[Plain-text document sources]
----------

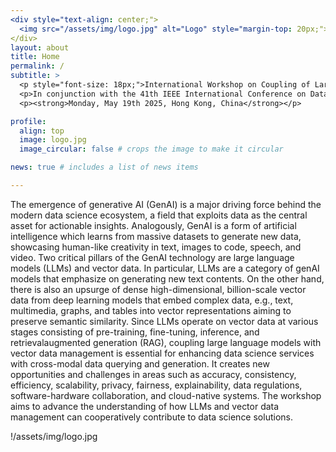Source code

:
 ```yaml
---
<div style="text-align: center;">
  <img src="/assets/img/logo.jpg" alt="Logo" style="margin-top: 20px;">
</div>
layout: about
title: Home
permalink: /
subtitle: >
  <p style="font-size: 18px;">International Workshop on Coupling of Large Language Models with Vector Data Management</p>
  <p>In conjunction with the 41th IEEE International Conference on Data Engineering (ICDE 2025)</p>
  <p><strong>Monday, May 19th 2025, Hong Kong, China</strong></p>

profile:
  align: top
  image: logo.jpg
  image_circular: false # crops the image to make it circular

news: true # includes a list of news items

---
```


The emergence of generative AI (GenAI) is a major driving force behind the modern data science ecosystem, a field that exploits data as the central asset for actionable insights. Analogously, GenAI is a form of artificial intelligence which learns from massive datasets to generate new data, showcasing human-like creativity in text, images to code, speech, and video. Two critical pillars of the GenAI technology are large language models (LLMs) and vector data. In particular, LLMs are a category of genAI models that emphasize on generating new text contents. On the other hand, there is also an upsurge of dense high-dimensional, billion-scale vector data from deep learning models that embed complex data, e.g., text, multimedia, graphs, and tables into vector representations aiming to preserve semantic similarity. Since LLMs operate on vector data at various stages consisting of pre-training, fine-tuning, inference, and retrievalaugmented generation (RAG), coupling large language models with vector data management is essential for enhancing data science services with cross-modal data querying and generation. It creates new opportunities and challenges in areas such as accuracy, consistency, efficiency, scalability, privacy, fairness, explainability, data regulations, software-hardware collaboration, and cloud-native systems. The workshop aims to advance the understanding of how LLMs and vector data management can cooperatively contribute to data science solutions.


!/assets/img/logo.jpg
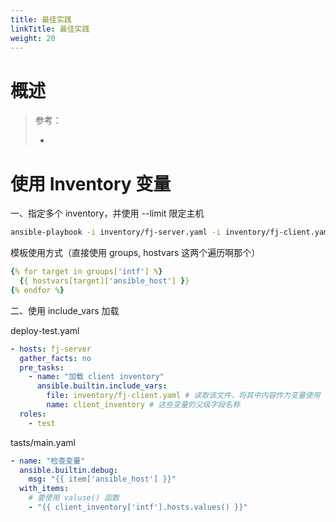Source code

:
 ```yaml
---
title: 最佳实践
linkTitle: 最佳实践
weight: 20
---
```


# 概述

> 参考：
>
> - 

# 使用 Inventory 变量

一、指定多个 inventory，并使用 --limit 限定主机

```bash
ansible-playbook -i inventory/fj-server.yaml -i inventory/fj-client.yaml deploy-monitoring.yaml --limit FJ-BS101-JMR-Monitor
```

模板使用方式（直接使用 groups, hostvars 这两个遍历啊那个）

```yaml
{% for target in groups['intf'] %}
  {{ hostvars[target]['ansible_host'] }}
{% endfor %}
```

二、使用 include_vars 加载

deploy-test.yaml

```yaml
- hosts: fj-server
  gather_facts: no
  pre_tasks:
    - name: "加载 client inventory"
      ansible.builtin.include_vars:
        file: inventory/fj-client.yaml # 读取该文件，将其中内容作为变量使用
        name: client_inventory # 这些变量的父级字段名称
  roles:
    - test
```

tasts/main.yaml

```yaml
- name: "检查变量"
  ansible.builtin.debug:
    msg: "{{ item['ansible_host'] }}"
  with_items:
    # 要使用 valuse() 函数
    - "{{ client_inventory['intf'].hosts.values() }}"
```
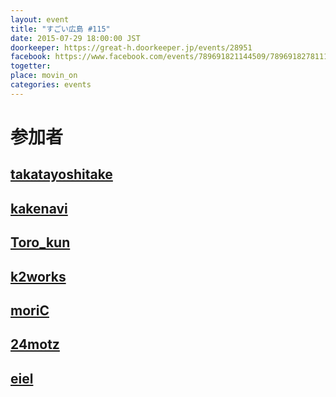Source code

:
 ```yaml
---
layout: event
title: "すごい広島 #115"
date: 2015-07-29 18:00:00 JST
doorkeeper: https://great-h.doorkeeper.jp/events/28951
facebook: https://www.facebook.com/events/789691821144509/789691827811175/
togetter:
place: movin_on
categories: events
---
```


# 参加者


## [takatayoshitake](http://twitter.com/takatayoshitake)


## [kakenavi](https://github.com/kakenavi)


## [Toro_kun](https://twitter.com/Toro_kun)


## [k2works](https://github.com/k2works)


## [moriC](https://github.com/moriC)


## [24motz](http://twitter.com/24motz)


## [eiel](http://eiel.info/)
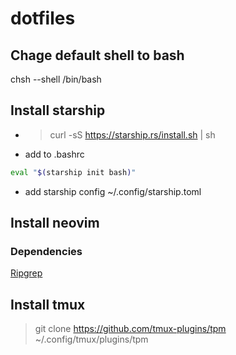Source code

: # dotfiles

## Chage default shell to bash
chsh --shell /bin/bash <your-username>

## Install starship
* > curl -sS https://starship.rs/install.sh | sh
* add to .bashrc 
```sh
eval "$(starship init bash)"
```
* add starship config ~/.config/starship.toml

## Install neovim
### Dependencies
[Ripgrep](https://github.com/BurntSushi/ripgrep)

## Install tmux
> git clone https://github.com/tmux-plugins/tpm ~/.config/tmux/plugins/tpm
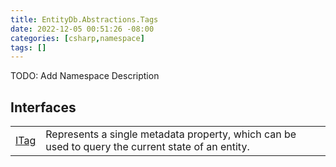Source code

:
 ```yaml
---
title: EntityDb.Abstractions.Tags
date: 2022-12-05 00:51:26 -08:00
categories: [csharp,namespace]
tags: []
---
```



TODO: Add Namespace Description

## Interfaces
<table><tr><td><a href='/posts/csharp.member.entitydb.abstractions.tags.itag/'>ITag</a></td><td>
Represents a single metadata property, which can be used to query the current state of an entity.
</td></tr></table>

----------

- **Required action**: Go over the data and return every line that includes the word "assets".

- **Exercise answer**:
  <img src="/assets/img/logo.jpg" alt="Logo" style="margin-top: 20px;">
!/assets/img/logo.jpg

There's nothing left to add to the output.